Skatepark Terrain for the 21st Century

By Kate Bongiovanni



Weather-resistant

Don't let the weather halt the building process of a skatepark. While skateparks can be used year long thanks to durable surfaces and low maintenance requirements, it's possible to build a park in the winter to have it set for primetime when the ground thaws.

Take the skatepark being built at Pine Hill Recreation Area in Washington Township, Penn., for example. While temperatures hovered around freezing, park construction didn't need to stop. In December, workers were installing the concrete structures that will comprise the park by using blowtorches to melt the ice in sub-freezing weather and hauling in pre-manufactured pieces. In this case, five trucks of parts were unloaded for the Pine Hill park, according to Jerry Zeigler, Washington Township Code Enforcement Officer.

Not only does the precast method keep production in full swing, but it also can help cut down on costs.
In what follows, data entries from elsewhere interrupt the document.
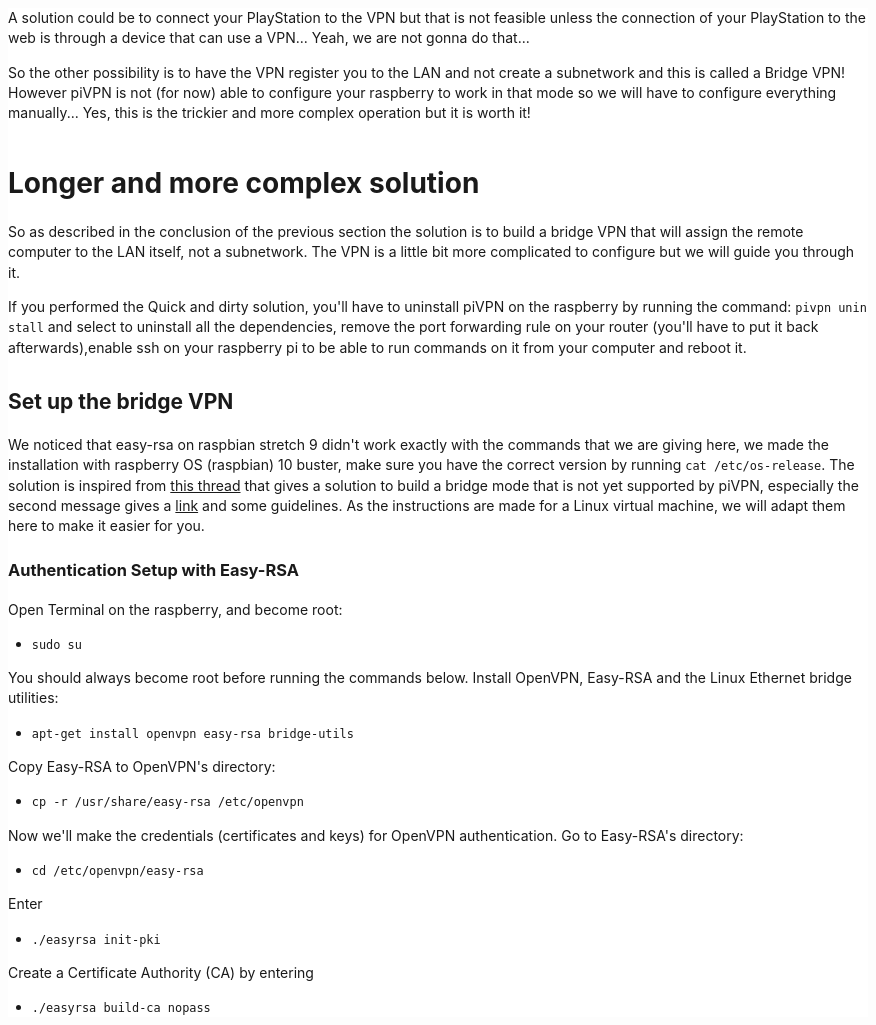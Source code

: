 A solution could be to connect your PlayStation to the VPN but that is not feasible unless the connection of your PlayStation to the web is through a device that can use a VPN... Yeah, we are not gonna do that...

So the other possibility is to have the VPN register you to the LAN and not create a subnetwork and this is called a Bridge VPN! However piVPN is not (for now) able to configure your raspberry to work in that mode so we will have to configure everything manually... Yes, this is the trickier and more complex operation but it is worth it!

# Longer and more complex solution
So as described in the conclusion of the previous section the solution is to build a bridge VPN that will assign the remote computer to the LAN itself, not a subnetwork. The VPN is a little bit more complicated to configure but we will guide you through it.

If you performed the Quick and dirty solution, you'll have to uninstall piVPN on the raspberry by running the command: `pivpn uninstall` and select to uninstall all the dependencies, remove the port forwarding rule on your router (you'll have to put it back afterwards),enable ssh on your raspberry pi to be able to run commands on it from your computer and reboot it.

## Set up the bridge VPN
We noticed that easy-rsa on raspbian stretch 9 didn't work exactly with the commands that we are giving here, we made the installation with raspberry OS (raspbian) 10 buster, make sure you have the correct version by running `cat /etc/os-release`.
The solution is inspired from [this thread](https://github.com/pivpn/pivpn/issues/45) that gives a solution to build a bridge mode that is not yet supported by piVPN, especially the second message gives a [link](https://www.emaculation.com/doku.php/bridged_openvpn_server_setup) and some guidelines. As the instructions are made for a Linux virtual machine, we will adapt them here to make it easier for you.

### Authentication Setup with Easy-RSA
Open Terminal on the raspberry, and become root:
* `sudo su`

You should always become root before running the commands below. Install OpenVPN, Easy-RSA and the Linux Ethernet bridge utilities:

* `apt-get install openvpn easy-rsa bridge-utils`

Copy Easy-RSA to OpenVPN's directory:

* `cp -r /usr/share/easy-rsa /etc/openvpn`

Now we'll make the credentials (certificates and keys) for OpenVPN authentication. Go to Easy-RSA's directory:

* `cd /etc/openvpn/easy-rsa`

Enter

* `./easyrsa init-pki`

Create a Certificate Authority (CA) by entering

* `./easyrsa build-ca nopass`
The Pine Hill project is expected to cost approximately $218,000 with funds donated mostly by local residents, and concrete skatepark structures are typically more expensive than other options.


Material possessions

When it comes to building a skatepark, you'll tend to see three types of prevalent materials: concrete, wood and steel. Factors such as budget, mobility, maintenance and skater experience all come into play.

As Skaters for Public Skateparks explains, the indestructible nature and warranty promise of steel ramps make them popular with city officials but leave skateboarders unhappy due to heated surfaces that cause burns, sharp edges and dulling surfaces. Wood can be used for mobile parks, especially to serve as a park when a permanent structure is being built. And the most prevalent material that skateboarders ride is concrete, seen in pop culture magazines and videos and simulating a ride in the streets.

"As far as maintenance, concrete—custom or modular concrete—generally requires the least amount of maintenance or repair, while modular equipment has many individual parts that are held together by fasteners, nuts and bolts, that need to be checked regularly," Vukovich said. "If the skatepark is outdoors and its ramps are wooden, the maintenance will be much more of an issue than with concrete."